The next step is to remove the duplicate rows from the DIM-Category query. To do so, select any column and then click “Remove Rows -> Remove Duplicates” option from the top menu.

A screenshot of how to remove duplicate rows.

Once you remove the duplicates you should see the following query. You can see that the DIM-Category query now only contains unique ids and names of the authors.

The query post processing the data.

Creating a Dimensional Query for Authors

To create a dimension query for the Authors, again create a new reference query and rename it “DIM-Author”. Next remove all the columns from the DIM-Author query, except author_id, and author_name as shown below:

Removing all columns except Author_id and Author_name

Next, remove the duplicate columns from the DIM-Author query by clicking the “Remove Rows -> Remove Duplicates” option from the top menu.

Removing duplicate columns from our query.

The DIM-Author query will look like this once you remove the duplicates.

The DIM-Author query post processing.

Creating a Fact Query for Books

The final step is to create a fact query for Books. Again, create a new reference query.

We can simply remove the author_name and category_name columns to create a fact query for books.

However, to make sure that the category_id and author_id columns actually refer to the category_id and author_id columns of the DIM-Category and DIM-Author queries, we will take a different approach. So click on “Merge Queries” option from the top menu as shown below:

Screenshot post selecting 'Merge Queries' from toolbar.

Next select the category_name column from the Fact-Book query and from the DIM-Category query, also select category_name as shown below. Click the “OK” button.

Selecting the data to merge.

You will see the DIM-Category column in the FACT-Book query.

Viewing the FACT-Book query

Click on the button on the extreme right in the DIM-Category column header. You will see the following window.

Clicking the button in the top right of the DIM-Category column name.

Select the “category_id” column and you will see a column “DIM-Category.category_id” in the FACT-Book query as shown below. This column actually refers to the category_id column of the DIM-Category query and connects it with the FACT-Book.

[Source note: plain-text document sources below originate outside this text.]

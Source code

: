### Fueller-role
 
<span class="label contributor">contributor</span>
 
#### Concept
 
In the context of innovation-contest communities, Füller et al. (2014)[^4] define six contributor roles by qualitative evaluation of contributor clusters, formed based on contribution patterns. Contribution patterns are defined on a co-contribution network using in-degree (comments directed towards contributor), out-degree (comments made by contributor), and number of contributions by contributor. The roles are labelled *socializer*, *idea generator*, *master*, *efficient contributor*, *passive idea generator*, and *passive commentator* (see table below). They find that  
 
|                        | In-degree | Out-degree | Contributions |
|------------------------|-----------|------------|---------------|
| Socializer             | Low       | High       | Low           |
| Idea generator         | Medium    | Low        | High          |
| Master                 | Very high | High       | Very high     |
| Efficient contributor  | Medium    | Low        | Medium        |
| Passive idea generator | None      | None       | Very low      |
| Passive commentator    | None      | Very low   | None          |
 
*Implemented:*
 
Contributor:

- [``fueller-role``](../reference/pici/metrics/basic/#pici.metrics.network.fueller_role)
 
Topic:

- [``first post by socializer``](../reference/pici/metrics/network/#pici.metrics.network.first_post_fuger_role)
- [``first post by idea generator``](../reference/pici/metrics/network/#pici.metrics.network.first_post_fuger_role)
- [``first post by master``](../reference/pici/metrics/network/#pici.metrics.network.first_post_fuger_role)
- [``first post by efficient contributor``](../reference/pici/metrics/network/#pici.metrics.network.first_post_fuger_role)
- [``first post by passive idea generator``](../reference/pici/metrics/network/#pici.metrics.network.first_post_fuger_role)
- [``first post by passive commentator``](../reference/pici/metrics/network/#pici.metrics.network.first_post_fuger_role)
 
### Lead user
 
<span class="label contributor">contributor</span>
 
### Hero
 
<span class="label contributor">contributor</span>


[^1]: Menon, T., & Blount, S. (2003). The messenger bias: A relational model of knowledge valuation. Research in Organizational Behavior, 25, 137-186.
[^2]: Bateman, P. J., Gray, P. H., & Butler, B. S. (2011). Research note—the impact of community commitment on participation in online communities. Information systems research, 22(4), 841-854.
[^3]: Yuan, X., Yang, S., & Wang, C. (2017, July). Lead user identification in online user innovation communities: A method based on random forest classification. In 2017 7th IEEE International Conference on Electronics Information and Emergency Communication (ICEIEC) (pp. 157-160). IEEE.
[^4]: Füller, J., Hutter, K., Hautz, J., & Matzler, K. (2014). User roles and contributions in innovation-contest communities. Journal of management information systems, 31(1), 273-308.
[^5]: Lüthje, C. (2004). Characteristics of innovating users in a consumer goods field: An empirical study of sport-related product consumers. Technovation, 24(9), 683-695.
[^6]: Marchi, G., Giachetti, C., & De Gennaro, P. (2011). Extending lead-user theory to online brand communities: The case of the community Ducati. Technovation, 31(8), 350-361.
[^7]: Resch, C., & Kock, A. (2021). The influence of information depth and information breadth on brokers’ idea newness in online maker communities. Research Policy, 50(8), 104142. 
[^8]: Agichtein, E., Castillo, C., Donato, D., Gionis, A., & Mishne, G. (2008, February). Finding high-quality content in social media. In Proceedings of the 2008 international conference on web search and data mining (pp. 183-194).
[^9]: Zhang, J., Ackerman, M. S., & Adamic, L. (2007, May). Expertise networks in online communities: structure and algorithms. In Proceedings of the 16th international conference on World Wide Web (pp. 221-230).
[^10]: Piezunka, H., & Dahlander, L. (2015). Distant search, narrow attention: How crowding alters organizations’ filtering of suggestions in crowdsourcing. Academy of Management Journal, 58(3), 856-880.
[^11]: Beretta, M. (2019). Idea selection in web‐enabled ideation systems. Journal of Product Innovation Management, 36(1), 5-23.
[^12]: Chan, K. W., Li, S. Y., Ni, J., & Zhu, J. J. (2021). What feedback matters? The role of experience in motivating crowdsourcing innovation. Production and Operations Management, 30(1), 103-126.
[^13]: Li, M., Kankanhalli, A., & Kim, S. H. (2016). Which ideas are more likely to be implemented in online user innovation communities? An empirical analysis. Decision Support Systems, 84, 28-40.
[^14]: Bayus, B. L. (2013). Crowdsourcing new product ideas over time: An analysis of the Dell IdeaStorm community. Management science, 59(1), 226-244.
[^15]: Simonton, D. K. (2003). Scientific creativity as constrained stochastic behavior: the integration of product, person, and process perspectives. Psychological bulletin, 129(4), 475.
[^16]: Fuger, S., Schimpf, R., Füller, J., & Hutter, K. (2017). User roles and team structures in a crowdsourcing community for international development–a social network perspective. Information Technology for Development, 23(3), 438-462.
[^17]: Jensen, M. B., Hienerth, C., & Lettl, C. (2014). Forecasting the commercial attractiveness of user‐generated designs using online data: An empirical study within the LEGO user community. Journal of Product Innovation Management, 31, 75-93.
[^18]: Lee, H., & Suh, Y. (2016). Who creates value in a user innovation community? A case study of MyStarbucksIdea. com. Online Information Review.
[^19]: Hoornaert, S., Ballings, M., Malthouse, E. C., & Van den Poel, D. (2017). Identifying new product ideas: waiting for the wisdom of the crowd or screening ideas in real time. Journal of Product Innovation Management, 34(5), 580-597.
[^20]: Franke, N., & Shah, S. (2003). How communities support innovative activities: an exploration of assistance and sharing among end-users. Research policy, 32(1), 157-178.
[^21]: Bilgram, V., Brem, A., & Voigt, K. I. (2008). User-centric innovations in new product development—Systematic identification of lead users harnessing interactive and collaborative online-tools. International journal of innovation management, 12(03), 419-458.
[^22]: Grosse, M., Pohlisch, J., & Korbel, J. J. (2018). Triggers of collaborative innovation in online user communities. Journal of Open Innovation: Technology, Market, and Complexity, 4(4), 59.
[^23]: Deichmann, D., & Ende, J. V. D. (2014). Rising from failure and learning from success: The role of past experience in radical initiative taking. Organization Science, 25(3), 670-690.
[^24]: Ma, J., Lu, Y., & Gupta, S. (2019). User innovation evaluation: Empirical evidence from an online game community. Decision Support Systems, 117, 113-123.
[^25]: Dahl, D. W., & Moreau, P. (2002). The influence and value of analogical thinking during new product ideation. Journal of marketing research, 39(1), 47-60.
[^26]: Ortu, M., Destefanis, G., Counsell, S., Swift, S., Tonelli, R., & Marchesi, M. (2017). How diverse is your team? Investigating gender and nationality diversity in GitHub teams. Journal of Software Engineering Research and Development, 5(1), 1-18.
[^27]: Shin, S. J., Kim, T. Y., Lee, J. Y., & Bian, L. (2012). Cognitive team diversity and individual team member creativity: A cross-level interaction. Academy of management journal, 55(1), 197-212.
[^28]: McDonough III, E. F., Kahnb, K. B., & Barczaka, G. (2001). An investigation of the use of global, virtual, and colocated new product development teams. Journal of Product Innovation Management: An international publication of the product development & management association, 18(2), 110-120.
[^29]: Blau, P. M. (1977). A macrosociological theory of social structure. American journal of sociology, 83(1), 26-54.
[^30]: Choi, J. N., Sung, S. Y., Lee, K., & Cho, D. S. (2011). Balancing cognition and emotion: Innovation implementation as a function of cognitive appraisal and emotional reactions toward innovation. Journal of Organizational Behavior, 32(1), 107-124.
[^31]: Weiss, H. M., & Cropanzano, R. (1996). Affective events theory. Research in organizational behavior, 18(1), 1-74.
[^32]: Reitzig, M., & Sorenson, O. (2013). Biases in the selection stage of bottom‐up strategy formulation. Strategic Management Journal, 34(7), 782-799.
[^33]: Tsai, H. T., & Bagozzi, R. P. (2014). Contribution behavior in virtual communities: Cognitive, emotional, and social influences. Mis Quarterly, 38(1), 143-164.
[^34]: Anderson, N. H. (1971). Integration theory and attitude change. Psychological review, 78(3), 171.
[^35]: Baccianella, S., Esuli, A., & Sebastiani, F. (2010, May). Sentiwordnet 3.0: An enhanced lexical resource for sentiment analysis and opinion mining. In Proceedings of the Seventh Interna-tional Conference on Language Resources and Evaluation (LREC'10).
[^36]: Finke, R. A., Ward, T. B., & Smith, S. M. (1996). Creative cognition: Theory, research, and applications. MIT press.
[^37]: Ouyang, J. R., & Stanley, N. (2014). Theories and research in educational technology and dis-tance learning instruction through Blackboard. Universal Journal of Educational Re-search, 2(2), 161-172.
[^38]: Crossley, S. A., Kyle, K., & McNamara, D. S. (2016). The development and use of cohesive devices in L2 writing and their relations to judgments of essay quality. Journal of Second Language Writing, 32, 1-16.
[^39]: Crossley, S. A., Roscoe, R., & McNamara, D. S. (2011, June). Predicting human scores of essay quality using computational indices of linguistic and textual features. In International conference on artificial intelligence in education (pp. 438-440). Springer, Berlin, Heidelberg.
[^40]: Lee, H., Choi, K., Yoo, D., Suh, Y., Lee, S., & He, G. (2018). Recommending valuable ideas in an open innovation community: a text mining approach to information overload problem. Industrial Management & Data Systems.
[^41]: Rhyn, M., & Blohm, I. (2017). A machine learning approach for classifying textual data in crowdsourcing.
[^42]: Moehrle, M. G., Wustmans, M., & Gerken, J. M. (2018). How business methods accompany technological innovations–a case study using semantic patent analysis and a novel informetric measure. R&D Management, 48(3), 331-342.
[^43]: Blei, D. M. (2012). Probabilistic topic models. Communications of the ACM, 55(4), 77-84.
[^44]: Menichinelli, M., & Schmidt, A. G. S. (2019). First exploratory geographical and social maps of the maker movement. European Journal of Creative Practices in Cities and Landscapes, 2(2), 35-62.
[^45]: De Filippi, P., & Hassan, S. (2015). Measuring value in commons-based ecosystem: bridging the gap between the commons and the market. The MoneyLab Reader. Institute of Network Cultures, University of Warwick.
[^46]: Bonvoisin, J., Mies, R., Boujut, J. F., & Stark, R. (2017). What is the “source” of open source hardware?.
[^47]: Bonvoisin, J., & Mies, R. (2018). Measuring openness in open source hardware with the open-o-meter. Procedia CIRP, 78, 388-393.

In the same way, you can merge the author_name column of the DIM-Author and FACT-Book query as shown below:

Merging author_name of DIM-AUthor and FACT-Book

Finally, remove the author_name, and category_name columns to get the final version of the FACT-Book query.

Conclusion

Star schema is one of the most commonly used schemas for logical implementation of related data. This article shows how to implement the star schema in Power BI Query Editor, with the help of an example.